Despite their differences, Sula and Nel become fiercely attached to each other. However, a traumatic accident changes everything. One day, Sula playfully swings a neighborhood boy, Chicken Little, around by his hands. When she loses her grip, the boy falls into a nearby river and drowns. They never tell anyone about the accident even though they did not intend to harm the boy.
Sula’s mom Hannah dies in a fire; Nel gets married to a man named Jude; and Sula leaves town and returns after 10 years .
Jude leaves Nel because of Sula . Jude loved Sula . Nel breaks off her friendship with Sula. Sula falls ill shortly after that and eventually dies.
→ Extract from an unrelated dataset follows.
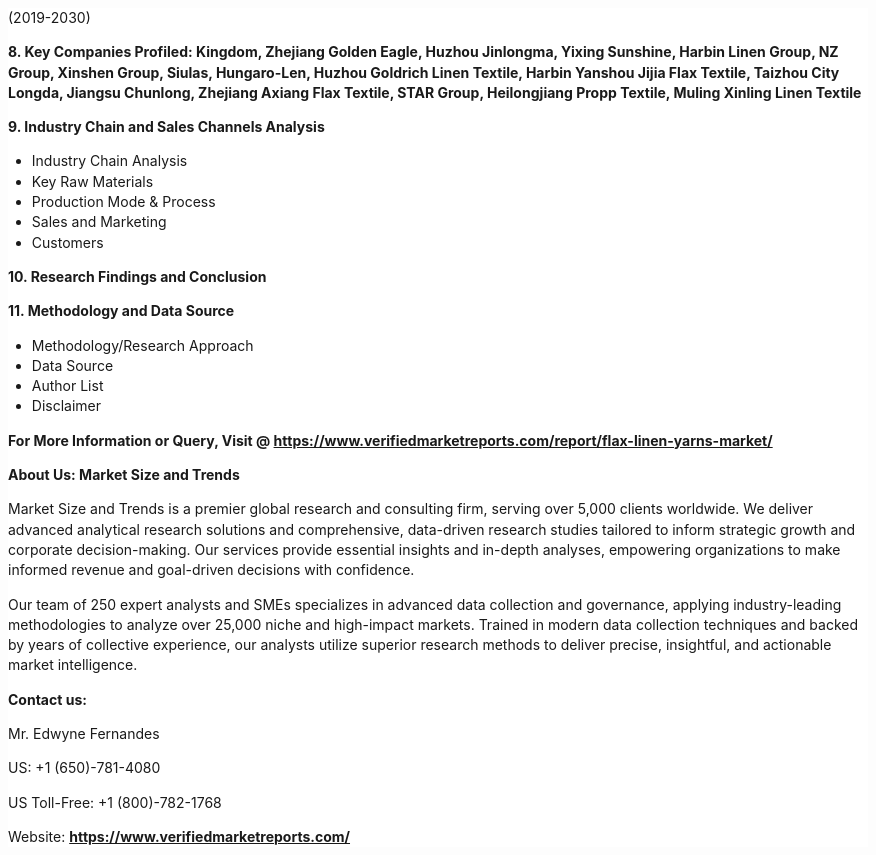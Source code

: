 (2019-2030)</li></ul><p><strong>8. Key Companies Profiled: Kingdom, Zhejiang Golden Eagle, Huzhou Jinlongma, Yixing Sunshine, Harbin Linen Group, NZ Group, Xinshen Group, Siulas, Hungaro-Len, Huzhou Goldrich Linen Textile, Harbin Yanshou Jijia Flax Textile, Taizhou City Longda, Jiangsu Chunlong, Zhejiang Axiang Flax Textile, STAR Group, Heilongjiang Propp Textile, Muling Xinling Linen Textile</strong></p><p><strong>9. Industry Chain and Sales Channels Analysis</strong></p><ul><li>Industry Chain Analysis</li><li>Key Raw Materials</li><li>Production Mode &amp; Process</li><li>Sales and Marketing</li><li>Customers</li></ul><p><strong>10. Research Findings and Conclusion</strong></p><p><strong>11. Methodology and Data Source</strong></p><ul><li>Methodology/Research Approach</li><li>Data Source</li><li>Author List</li><li>Disclaimer</li></ul></p><p><strong>For More Information or Query, Visit @ <a href="https://www.verifiedmarketreports.com/report/flax-linen-yarns-market/">https://www.verifiedmarketreports.com/report/flax-linen-yarns-market/</a></strong></p><p><strong>About Us: Market Size and Trends</strong></p><p>Market Size and Trends is a premier global research and consulting firm, serving over 5,000 clients worldwide. We deliver advanced analytical research solutions and comprehensive, data-driven research studies tailored to inform strategic growth and corporate decision-making. Our services provide essential insights and in-depth analyses, empowering organizations to make informed revenue and goal-driven decisions with confidence.</p><p>Our team of 250 expert analysts and SMEs specializes in advanced data collection and governance, applying industry-leading methodologies to analyze over 25,000 niche and high-impact markets. Trained in modern data collection techniques and backed by years of collective experience, our analysts utilize superior research methods to deliver precise, insightful, and actionable market intelligence.</p><p><strong>Contact us:</strong></p><p>Mr. Edwyne Fernandes</p><p>US: +1 (650)-781-4080</p><p>US Toll-Free: +1 (800)-782-1768</p><p>Website: <strong><a href="https://www.verifiedmarketreports.com/">https://www.verifiedmarketreports.com/</a></strong></p>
The novel jumps ahead about 25 years. Nel visits Sula’s grandmother Eva in the senior home. Eva accuses Nel of standing by and letting Chicken Little drown all those years ago. We find out that it’s true: Nel watched him drown and enjoyed it. She’s so upset that she heads to Sula’s grave and sadly thinks about how none of the townspeople mourned Sula’s death. As she’s leaving, she passes Shadrack on the street, who is also lost in sad thoughts. Suddenly, Nel calls out for Sula and finally forgives her for cheating with Jude. She starts crying, for the first time in years. The novel’s final line leaves us with the image of a grieving Nel.